The Personal Finance Society has submitted evidence to a parliamentary committee, asserting that the public deserve improved access to regulated advice to enable better informed decisions and future outcomes.
As part of the Work & Pensions Committee ‘Pension freedom guidance and advice inquiry’, the PFS said that despite welcoming the principle of greater freedom and choice, the recent pension reforms are already throwing up a number of unintended consequences which need to be addressed.
The PFS has highlighted that there have been some good examples of consumers benefitting from greater freedom, especially under professional advice, but changes need to be introduced to enable and encourage advice firms to increase access, including a ‘safe harbour’ for a qualified guidance review.
Prior to the pension reforms, the PFS proposed a voucher system and believe that this should be revisited as part of the government’s development of the new freedoms.
Keith Richards, PFS chief executive, said: “Consumers must be given a lot more support with the decision-making process,” citing America and Australia as examples to illustrate where the consequences of similar reforms have precipitated a retrograde move away from greater freedom.

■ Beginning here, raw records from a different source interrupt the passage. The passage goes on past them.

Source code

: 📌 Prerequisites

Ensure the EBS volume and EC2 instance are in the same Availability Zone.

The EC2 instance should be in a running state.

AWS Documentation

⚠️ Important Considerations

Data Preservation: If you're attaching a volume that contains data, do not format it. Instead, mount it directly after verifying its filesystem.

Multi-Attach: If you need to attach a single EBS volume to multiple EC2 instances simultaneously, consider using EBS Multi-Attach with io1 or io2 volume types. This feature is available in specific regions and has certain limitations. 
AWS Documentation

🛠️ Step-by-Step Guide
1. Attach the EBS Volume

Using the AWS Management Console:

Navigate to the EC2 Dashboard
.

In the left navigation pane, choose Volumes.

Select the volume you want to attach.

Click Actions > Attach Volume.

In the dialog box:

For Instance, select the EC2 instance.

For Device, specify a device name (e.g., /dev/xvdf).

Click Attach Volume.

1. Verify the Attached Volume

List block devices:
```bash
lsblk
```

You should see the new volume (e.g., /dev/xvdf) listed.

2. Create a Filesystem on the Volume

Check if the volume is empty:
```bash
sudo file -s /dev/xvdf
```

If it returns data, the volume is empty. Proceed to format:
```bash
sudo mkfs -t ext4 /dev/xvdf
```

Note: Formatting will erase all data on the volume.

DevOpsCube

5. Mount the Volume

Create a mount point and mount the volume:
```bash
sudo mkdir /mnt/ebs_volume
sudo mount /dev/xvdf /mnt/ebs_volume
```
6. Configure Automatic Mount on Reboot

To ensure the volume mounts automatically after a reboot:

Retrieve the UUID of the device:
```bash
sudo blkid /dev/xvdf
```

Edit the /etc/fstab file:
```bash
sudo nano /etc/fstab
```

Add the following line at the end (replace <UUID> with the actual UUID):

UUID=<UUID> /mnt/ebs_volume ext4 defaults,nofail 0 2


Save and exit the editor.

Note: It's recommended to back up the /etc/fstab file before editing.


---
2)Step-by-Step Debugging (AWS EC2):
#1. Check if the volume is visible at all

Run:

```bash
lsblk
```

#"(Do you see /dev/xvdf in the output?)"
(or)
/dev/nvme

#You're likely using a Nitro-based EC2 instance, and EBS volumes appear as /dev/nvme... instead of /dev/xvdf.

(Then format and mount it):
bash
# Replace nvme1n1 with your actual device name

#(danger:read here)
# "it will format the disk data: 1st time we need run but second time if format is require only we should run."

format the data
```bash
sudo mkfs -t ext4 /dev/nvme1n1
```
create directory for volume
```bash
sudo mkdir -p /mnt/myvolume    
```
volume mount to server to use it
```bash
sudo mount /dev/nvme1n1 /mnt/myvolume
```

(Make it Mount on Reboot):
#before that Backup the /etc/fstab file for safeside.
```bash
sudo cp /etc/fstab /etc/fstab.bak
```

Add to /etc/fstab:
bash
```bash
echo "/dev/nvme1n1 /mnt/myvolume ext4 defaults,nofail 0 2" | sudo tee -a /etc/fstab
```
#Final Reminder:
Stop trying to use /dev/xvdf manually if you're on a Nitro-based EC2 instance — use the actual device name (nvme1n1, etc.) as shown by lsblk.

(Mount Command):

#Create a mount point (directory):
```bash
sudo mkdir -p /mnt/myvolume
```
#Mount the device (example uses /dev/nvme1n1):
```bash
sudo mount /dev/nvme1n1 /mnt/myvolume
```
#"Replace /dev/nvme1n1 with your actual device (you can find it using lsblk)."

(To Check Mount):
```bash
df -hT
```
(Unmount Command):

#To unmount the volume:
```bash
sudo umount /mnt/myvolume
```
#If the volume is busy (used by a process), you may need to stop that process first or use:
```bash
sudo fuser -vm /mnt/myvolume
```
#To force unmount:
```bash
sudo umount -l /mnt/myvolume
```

The PFS have also stated that it would be helpful to see more meaningful consumer data shared from Pension Wise.
“The lower level of engagement against expectations is not an indication that it has failed, as feedback from consumers who have used it is positive,” said Richards, “but data should be shared to help inform debate and influence further decision making.”
Richards also called for clarification over the issue of insistent clients: “Whilst the FCA is promoting the use of a three-step process to overcome the problem, it will not confirm whether or not it is acceptable for an adviser to facilitate transfers against suitable advice and the best interests of a client.

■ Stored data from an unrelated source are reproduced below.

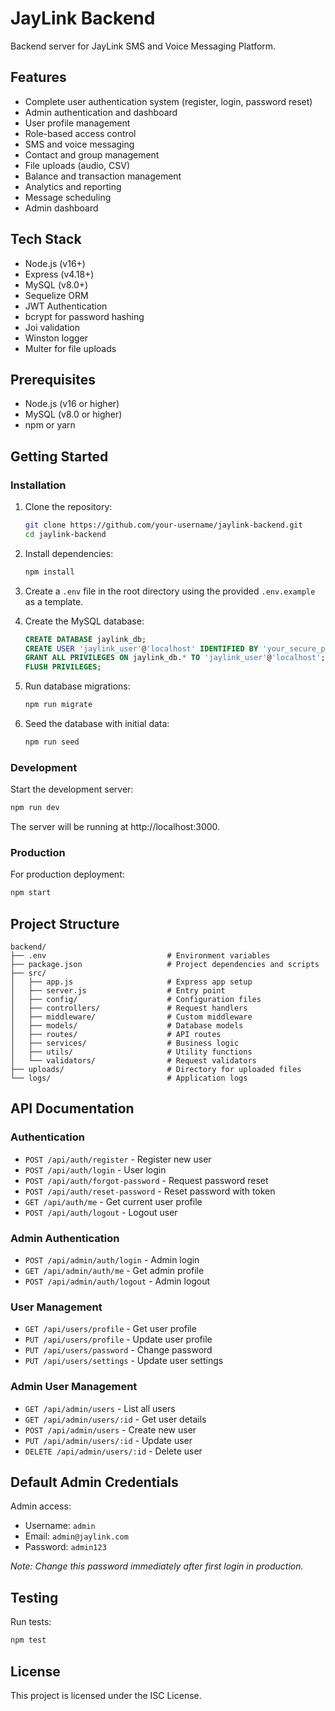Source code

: # JayLink Backend

Backend server for JayLink SMS and Voice Messaging Platform.

## Features

- Complete user authentication system (register, login, password reset)
- Admin authentication and dashboard
- User profile management
- Role-based access control
- SMS and voice messaging
- Contact and group management
- File uploads (audio, CSV)
- Balance and transaction management
- Analytics and reporting
- Message scheduling
- Admin dashboard

## Tech Stack

- Node.js (v16+)
- Express (v4.18+)
- MySQL (v8.0+)
- Sequelize ORM
- JWT Authentication
- bcrypt for password hashing
- Joi validation
- Winston logger
- Multer for file uploads

## Prerequisites

- Node.js (v16 or higher)
- MySQL (v8.0 or higher)
- npm or yarn

## Getting Started

### Installation

1. Clone the repository:
   ```bash
   git clone https://github.com/your-username/jaylink-backend.git
   cd jaylink-backend
   ```

2. Install dependencies:
   ```bash
   npm install
   ```

3. Create a `.env` file in the root directory using the provided `.env.example` as a template.

4. Create the MySQL database:
   ```sql
   CREATE DATABASE jaylink_db;
   CREATE USER 'jaylink_user'@'localhost' IDENTIFIED BY 'your_secure_password';
   GRANT ALL PRIVILEGES ON jaylink_db.* TO 'jaylink_user'@'localhost';
   FLUSH PRIVILEGES;
   ```

5. Run database migrations:
   ```bash
   npm run migrate
   ```

6. Seed the database with initial data:
   ```bash
   npm run seed
   ```

### Development

Start the development server:
```bash
npm run dev
```

The server will be running at http://localhost:3000.

### Production

For production deployment:
```bash
npm start
```

## Project Structure

```
backend/
├── .env                           # Environment variables
├── package.json                   # Project dependencies and scripts
├── src/
│   ├── app.js                     # Express app setup
│   ├── server.js                  # Entry point
│   ├── config/                    # Configuration files
│   ├── controllers/               # Request handlers
│   ├── middleware/                # Custom middleware
│   ├── models/                    # Database models
│   ├── routes/                    # API routes
│   ├── services/                  # Business logic
│   ├── utils/                     # Utility functions
│   └── validators/                # Request validators
├── uploads/                       # Directory for uploaded files
└── logs/                          # Application logs
```

## API Documentation

### Authentication

- `POST /api/auth/register` - Register new user
- `POST /api/auth/login` - User login
- `POST /api/auth/forgot-password` - Request password reset
- `POST /api/auth/reset-password` - Reset password with token
- `GET /api/auth/me` - Get current user profile
- `POST /api/auth/logout` - Logout user

### Admin Authentication

- `POST /api/admin/auth/login` - Admin login
- `GET /api/admin/auth/me` - Get admin profile
- `POST /api/admin/auth/logout` - Admin logout

### User Management

- `GET /api/users/profile` - Get user profile
- `PUT /api/users/profile` - Update user profile
- `PUT /api/users/password` - Change password
- `PUT /api/users/settings` - Update user settings

### Admin User Management

- `GET /api/admin/users` - List all users
- `GET /api/admin/users/:id` - Get user details
- `POST /api/admin/users` - Create new user
- `PUT /api/admin/users/:id` - Update user
- `DELETE /api/admin/users/:id` - Delete user

## Default Admin Credentials

Admin access:
- Username: `admin`
- Email: `admin@jaylink.com`
- Password: `admin123`

*Note: Change this password immediately after first login in production.*

## Testing

Run tests:
```bash
npm test
```

## License

This project is licensed under the ISC License.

“The frustration over a process which forces a consumer to take advice when they don’t want it, must be addressed, especially when in the same breath the government and regulator say it is OK to then ignore it.
“Changes need to be implemented here to protect both the consumer and the profession alike, through the introduction of greater certainty around future treatment of retrospective reviews. It is wholly unacceptable to continue dodging the issue from both a consumer and adviser perspective.”
According to the PFS, the spiralling costs of regulation are also proving a barrier to the provision and maintenance of effective advice. Richards wrote to the chancellor in July about their impact and the risk that they will continue to drive firms from the regulated market, discourage new entrants and influence behaviors towards non-regulated activities.
Richards said: “Such costs are restricting growth and innovation, which also contributes to the need for a review, given the inevitable direct and indirect consumer impact. This unsustainable regulatory impact is neither balanced, nor in the best interests of either the public or the industry that serves them.”